Ella Josephine Wilson (born 17 November 2003) is an Australian cricketer who currently plays for South Australia in the Women's National Cricket League (WNCL) and Adelaide Strikers in the Women's Big Bash League (WBBL). An all-rounder, she plays as a right-arm medium bowler and right-handed batter.

==Domestic career==
Wilson plays grade cricket for Glenelg Cricket Club. In May 2022, Wilson received her first contract, signing with South Australia for the upcoming WNCL season. In September 2022, she was signed by Adelaide Strikers for the 2022–23 Women's Big Bash League, although she did not play a match for the side that season. In February 2023, Wilson made her debut for South Australia, against Queensland in the WNCL, taking 1/27 from her four overs. She went on to play three matches overall for South Australia that season, taking three wickets.
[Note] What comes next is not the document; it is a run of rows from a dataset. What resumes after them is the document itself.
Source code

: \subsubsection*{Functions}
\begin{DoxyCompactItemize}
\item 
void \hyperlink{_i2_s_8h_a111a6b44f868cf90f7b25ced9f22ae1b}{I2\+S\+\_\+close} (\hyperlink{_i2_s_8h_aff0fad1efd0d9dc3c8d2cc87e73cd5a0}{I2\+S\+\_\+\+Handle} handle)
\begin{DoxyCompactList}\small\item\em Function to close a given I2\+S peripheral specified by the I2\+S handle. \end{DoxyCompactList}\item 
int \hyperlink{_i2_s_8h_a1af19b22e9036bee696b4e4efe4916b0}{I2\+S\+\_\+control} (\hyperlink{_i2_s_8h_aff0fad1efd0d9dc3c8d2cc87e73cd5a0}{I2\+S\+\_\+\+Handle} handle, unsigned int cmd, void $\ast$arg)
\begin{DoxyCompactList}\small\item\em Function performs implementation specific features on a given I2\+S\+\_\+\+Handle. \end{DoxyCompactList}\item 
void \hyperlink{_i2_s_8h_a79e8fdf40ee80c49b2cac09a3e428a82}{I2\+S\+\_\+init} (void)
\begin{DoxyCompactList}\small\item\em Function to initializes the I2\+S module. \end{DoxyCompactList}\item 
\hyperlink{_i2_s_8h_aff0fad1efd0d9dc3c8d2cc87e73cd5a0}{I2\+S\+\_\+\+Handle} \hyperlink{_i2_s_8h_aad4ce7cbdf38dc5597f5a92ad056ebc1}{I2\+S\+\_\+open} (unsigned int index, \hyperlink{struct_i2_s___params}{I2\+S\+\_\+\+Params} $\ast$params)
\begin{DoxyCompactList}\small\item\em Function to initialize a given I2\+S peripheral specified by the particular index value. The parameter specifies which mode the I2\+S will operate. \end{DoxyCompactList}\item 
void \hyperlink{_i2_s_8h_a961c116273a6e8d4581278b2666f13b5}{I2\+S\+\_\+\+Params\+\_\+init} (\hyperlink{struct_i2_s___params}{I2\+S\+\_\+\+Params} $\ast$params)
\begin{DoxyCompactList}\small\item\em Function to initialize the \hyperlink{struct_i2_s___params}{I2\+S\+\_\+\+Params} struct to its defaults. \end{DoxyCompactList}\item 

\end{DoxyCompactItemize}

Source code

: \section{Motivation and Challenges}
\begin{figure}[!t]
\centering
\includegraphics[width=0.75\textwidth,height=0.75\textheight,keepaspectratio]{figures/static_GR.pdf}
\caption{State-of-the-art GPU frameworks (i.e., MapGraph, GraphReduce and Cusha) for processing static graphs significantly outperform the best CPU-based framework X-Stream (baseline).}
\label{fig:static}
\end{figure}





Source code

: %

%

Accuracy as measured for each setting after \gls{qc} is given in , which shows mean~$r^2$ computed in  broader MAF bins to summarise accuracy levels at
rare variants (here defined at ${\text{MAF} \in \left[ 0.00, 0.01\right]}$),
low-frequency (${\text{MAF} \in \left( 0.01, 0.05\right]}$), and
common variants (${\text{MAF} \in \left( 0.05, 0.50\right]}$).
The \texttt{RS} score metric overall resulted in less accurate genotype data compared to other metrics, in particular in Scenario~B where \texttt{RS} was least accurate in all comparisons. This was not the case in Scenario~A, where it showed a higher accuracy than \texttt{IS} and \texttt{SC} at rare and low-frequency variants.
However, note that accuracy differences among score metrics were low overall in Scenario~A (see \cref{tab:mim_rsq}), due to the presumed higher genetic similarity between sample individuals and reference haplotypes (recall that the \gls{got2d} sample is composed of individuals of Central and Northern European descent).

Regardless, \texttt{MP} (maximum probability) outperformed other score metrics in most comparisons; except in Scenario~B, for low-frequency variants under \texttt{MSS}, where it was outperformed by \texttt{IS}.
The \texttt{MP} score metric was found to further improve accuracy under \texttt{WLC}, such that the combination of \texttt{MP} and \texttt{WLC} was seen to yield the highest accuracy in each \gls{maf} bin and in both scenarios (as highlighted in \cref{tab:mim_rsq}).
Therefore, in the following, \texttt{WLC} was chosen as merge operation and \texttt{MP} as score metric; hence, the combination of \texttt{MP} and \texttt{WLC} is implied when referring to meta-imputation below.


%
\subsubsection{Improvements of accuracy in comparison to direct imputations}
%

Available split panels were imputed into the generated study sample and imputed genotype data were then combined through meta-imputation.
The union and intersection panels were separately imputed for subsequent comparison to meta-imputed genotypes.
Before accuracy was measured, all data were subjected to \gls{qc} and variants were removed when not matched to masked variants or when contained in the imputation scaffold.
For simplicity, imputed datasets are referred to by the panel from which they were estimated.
On 16 October 2024, Wilson made her Twenty20 for the Adelaide Strikers against the Brisbane Heat during the 2024 T20 Spring Challenge.

==International career==
In December 2022, Wilson was named in the Australia Under-19 squad for the 2023 ICC Under-19 Women's T20 World Cup. She played five matches in the tournament.